> **Instructions for the task**: Through the last line of the material below, starting at the line with "不在点 \(A 、 C\) 之间时：\\", return every line exactly and only those.

++++

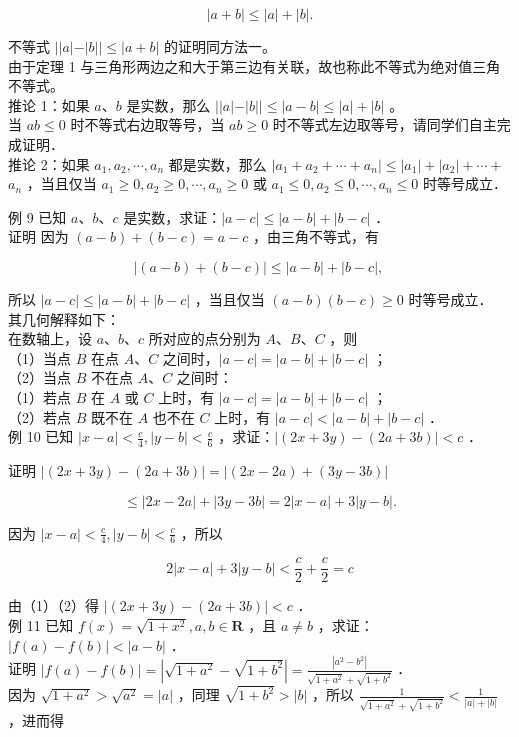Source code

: \documentclass[10pt]{article}
\begin{document}
\[
|a+b| \leqslant|a|+|b| .
\]

不等式 \(||a|-|b|| \leqslant|a+b|\) 的证明同方法一。\\
由于定理 1 与三角形两边之和大于第三边有关联，故也称此不等式为绝对值三角不等式。\\
推论 1：如果 \(a 、 b\) 是实数，那么 \(||a|-|b|| \leqslant|a-b| \leqslant|a|+|b|\) 。\\
当 \(a b \leqslant 0\) 时不等式右边取等号，当 \(a b \geqslant 0\) 时不等式左边取等号，请同学们自主完成证明．\\
推论 2：如果 \(a_{1}, a_{2}, \cdots, a_{n}\) 都是实数，那么 \(\left|a_{1}+a_{2}+\cdots+a_{n}\right| \leqslant\left|a_{1}\right|+\left|a_{2}\right|+\cdots+\) \(a_{n}\) ，当且仅当 \(a_{1} \geqslant 0, a_{2} \geqslant 0, \cdots, a_{n} \geqslant 0\) 或 \(a_{1} \leqslant 0, a_{2} \leqslant 0, \cdots, a_{n} \leqslant 0\) 时等号成立．

例 9 已知 \(a 、 b 、 c\) 是实数，求证：\(|a-c| \leqslant|a-b|+|b-c|\) ．\\
证明 因为 \((a-b)+(b-c)=a-c\) ，由三角不等式，有

\[
|(a-b)+(b-c)| \leqslant|a-b|+|b-c| \text {, }
\]

所以 \(|a-c| \leqslant|a-b|+|b-c|\) ，当且仅当 \((a-b)(b-c) \geqslant 0\) 时等号成立．\\
其几何解释如下：\\
在数轴上，设 \(a 、 b 、 c\) 所对应的点分别为 \(A 、 B 、 C\) ，则\\
（1）当点 \(B\) 在点 \(A 、 C\) 之间时，\(|a-c|=|a-b|+|b-c|\) ；\\
（2）当点 \(B\) 不在点 \(A 、 C\) 之间时：\\
（1）若点 \(B\) 在 \(A\) 或 \(C\) 上时，有 \(|a-c|=|a-b|+|b-c|\) ；\\
（2）若点 \(B\) 既不在 \(A\) 也不在 \(C\) 上时，有 \(|a-c|<|a-b|+|b-c|\) ．\\
例 10 已知 \(|x-a|<\frac{c}{4},|y-b|<\frac{c}{6}\) ，求证：\(|(2 x+3 y)-(2 a+3 b)|<c\) ．

证明 \(|(2 x+3 y)-(2 a+3 b)|=|(2 x-2 a)+(3 y-3 b)|\)

\[
\leqslant|2 x-2 a|+|3 y-3 b|=2|x-a|+3|y-b| .
\]

因为 \(|x-a|<\frac{c}{4},|y-b|<\frac{c}{6}\) ，所以

\[
2|x-a|+3|y-b|<\frac{c}{2}+\frac{c}{2}=c
\]

由（1）（2）得 \(|(2 x+3 y)-(2 a+3 b)|<c\) ．\\
例 11 已知 \(f(x)=\sqrt{1+x^{2}}, a, b \in \mathbf{R}\) ，且 \(a \neq b\) ，求证：\(|f(a)-f(b)|<|a-b|\) ．\\
证明 \(|f(a)-f(b)|=\left|\sqrt{1+a^{2}}-\sqrt{1+b^{2}}\right|=\frac{\left|a^{2}-b^{2}\right|}{\sqrt{1+a^{2}}+\sqrt{1+b^{2}}}\) ．\\
因为 \(\sqrt{1+a^{2}}>\sqrt{a^{2}}=|a|\) ，同理 \(\sqrt{1+b^{2}}>|b|\) ，所以 \(\frac{1}{\sqrt{1+a^{2}}+\sqrt{1+b^{2}}}<\frac{1}{|a|+|b|}\) ，进而得
\end{document}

++++

> **Solution to this task**:
（2）当点 \(B\) 不在点 \(A 、 C\) 之间时：\\
（1）若点 \(B\) 在 \(A\) 或 \(C\) 上时，有 \(|a-c|=|a-b|+|b-c|\) ；\\
（2）若点 \(B\) 既不在 \(A\) 也不在 \(C\) 上时，有 \(|a-c|<|a-b|+|b-c|\) ．\\
例 10 已知 \(|x-a|<\frac{c}{4},|y-b|<\frac{c}{6}\) ，求证：\(|(2 x+3 y)-(2 a+3 b)|<c\) ．

证明 \(|(2 x+3 y)-(2 a+3 b)|=|(2 x-2 a)+(3 y-3 b)|\)

\[
\leqslant|2 x-2 a|+|3 y-3 b|=2|x-a|+3|y-b| .
\]

因为 \(|x-a|<\frac{c}{4},|y-b|<\frac{c}{6}\) ，所以

\[
2|x-a|+3|y-b|<\frac{c}{2}+\frac{c}{2}=c
\]

由（1）（2）得 \(|(2 x+3 y)-(2 a+3 b)|<c\) ．\\
例 11 已知 \(f(x)=\sqrt{1+x^{2}}, a, b \in \mathbf{R}\) ，且 \(a \neq b\) ，求证：\(|f(a)-f(b)|<|a-b|\) ．\\
证明 \(|f(a)-f(b)|=\left|\sqrt{1+a^{2}}-\sqrt{1+b^{2}}\right|=\frac{\left|a^{2}-b^{2}\right|}{\sqrt{1+a^{2}}+\sqrt{1+b^{2}}}\) ．\\
因为 \(\sqrt{1+a^{2}}>\sqrt{a^{2}}=|a|\) ，同理 \(\sqrt{1+b^{2}}>|b|\) ，所以 \(\frac{1}{\sqrt{1+a^{2}}+\sqrt{1+b^{2}}}<\frac{1}{|a|+|b|}\) ，进而得
\end{document}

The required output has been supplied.